Film, OldVenue

Review: Everest

Are you the type of person who still wears a jumper in summer? Gets brain freeze from ice-cream? Or has to watch Happy Feet 2 with a hot water bottle under a winter duvet? If so, chilling blockbuster Everest is may not be the film for you.

Everest begins with the coming together of climbers from different parts of the word, all uniting under the collective goal of reaching the top of the tallest mountain in the world. With the help of protagonist Rob Hall played by Jason Clarke the gang begin training to adjust their bodies to the extreme conditions of such a feat. Set in 1996, Everest is becoming a holiday camp for climbers as they join organizations selling adventure packages.These ‘holidays’ offer seasoned climbers to guide you to and from the summit. Sounds almost too good to be true right? The movie plods on slowly like an expedition only picking up pace as the climbers reach the top. What comes next is a race to descend the mountain in time as weather conditions deteriorate with mother nature taking the final hour of the film into her own hands.

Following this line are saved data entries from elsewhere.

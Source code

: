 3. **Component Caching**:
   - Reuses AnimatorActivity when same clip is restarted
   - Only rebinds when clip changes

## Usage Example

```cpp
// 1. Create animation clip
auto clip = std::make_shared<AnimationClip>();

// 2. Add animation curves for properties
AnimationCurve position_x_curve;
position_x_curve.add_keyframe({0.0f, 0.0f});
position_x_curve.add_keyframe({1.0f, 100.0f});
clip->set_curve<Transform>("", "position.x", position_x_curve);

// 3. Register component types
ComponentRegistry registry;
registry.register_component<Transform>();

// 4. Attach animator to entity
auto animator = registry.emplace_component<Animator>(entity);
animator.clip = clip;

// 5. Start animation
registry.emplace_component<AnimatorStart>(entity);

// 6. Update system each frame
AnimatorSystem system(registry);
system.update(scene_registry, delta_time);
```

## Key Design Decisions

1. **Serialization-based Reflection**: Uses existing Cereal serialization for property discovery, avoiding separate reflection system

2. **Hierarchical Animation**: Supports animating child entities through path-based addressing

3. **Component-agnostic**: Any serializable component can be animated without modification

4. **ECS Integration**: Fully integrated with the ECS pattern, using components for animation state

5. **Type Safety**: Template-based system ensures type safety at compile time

The backdrop of this film is fantastic. At times even the stinted dialogue and clichés hint at the fate of the characters such as: ‘I just hope we all make it’. But in the face of the occasionally dodgy lines, the wonderfully sterile and magnificently beautiful glaciers take over and become the star performers. This is a film that was made for 3D and should be watched in 3D. The shots of ice, snow and the surrounding landscape are a marvel to watch, yet all the while ominous and imposing.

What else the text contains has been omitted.